There are numerous secondary products from the cod, the most valuable being the cod liver oil. The livers of the fish are exposed to a jet of superheated steam which destroys the liver cells and causes the small drops of oil to run together. The roe are salted and sent to France to be used for bait in the sardine fisheries.

In the matter of the handicraft industries carried on in the homes, Norway has long taken high rank. As early as the ninth century her artisans were skilled in the manufacture of arms, farming implements, and boats, and her women in cloth weaving and embroidery. During recent times the ease and cheapness with which foreign products could be obtained caused a marked decline in home industries; but at the present moment an effort is being made to rehabilitate them through a national domestic industry association, organized in 1891, which has taken up the manufacture of hand-carved articles, sheath-knives, skis, sledges, and woven and embroidered woolen and linen goods after the old Norwegian patterns.

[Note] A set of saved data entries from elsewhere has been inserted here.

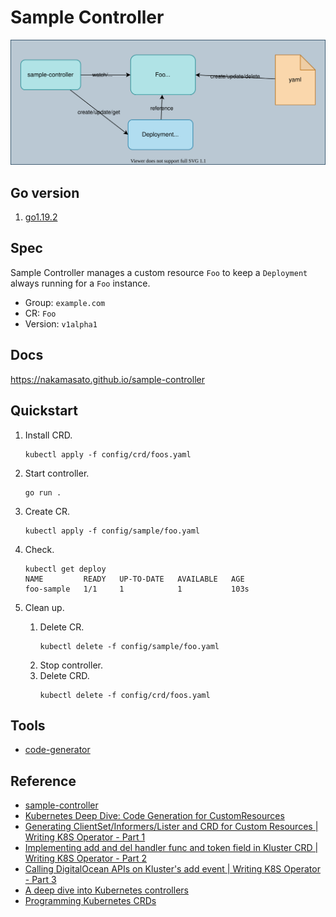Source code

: # Sample Controller

![](docs/content/sample-controller.drawio.svg)

## Go version

1. [go1.19.2](https://github.com/golang/go/releases/go1.19.2)

## Spec

Sample Controller manages a custom resource `Foo` to keep a `Deployment` always running for a `Foo` instance.

- Group: `example.com`
- CR: `Foo`
- Version: `v1alpha1`

## Docs

https://nakamasato.github.io/sample-controller

## Quickstart

1. Install CRD.
    ```
    kubectl apply -f config/crd/foos.yaml
    ```
1. Start controller.
    ```
    go run .
    ```
1. Create CR.
    ```
    kubectl apply -f config/sample/foo.yaml
    ```
1. Check.

    ```
    kubectl get deploy
    NAME         READY   UP-TO-DATE   AVAILABLE   AGE
    foo-sample   1/1     1            1           103s
    ```
1. Clean up.
    1. Delete CR.
        ```
        kubectl delete -f config/sample/foo.yaml
        ```
    1. Stop controller.
    1. Delete CRD.
        ```
        kubectl delete -f config/crd/foos.yaml
        ```

## Tools

- [code-generator](https://github.com/kubernetes/code-generator)

## Reference
- [sample-controller](https://github.com/kubernetes/sample-controller)
- [Kubernetes Deep Dive: Code Generation for CustomResources](https://cloud.redhat.com/blog/kubernetes-deep-dive-code-generation-customresources)
- [Generating ClientSet/Informers/Lister and CRD for Custom Resources | Writing K8S Operator - Part 1](https://www.youtube.com/watch?v=89PdRvRUcPU)
- [Implementing add and del handler func and token field in Kluster CRD | Writing K8S Operator - Part 2](https://www.youtube.com/watch?v=MOutOgdXfnA)
- [Calling DigitalOcean APIs on Kluster's add event | Writing K8S Operator - Part 3](https://www.youtube.com/watch?v=Wtyj0V4Inmg)
- [A deep dive into Kubernetes controllers](https://engineering.bitnami.com/articles/a-deep-dive-into-kubernetes-controllers.html)
- [Programming Kubernetes CRDs](https://insujang.github.io/2020-02-13/programming-kubernetes-crd/)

The manufacture of lumber and wooden ware is one of the leading industrial pursuits. With the exception of the two most northern counties, practically every section of the country is represented by sawmills and planing mills. Ship-building in recent times has attained considerable importance, and the manufacture of paper of the chemical wood-pulp variety has become one of the leading industries. There are a few cloth, rope, and jersey mills at Bergen and Christiania, but the textile industries of Norway are relatively unimportant. On the other hand, leather, India rubber, glass, metal, and chemical industries have become important of late years.

Norway is not rich in mineral products. The combined mining industries do not yield more than two million dollars a year, and they furnish employment to less than four thousand men. The Kongsberg silver mines have been operated for more than three hundred years, but the recent fall in the price of silver has reduced the output. The copper mines at Rorös have been operated for two hundred and fifty years, and there are less important copper mines in Nordland, Telemarken, and the Hardanger. There are iron mines at Arendal and elsewhere, but the rise in the cost of charcoal, due to the scarcity of wood, has greatly crippled the iron industry. There are important soapstone quarries in the Gudbransdal and the Trondhjem basin; green colored slate in the Valders and at Vossevangen; and granite, syenite, and porphyry in many parts of the country.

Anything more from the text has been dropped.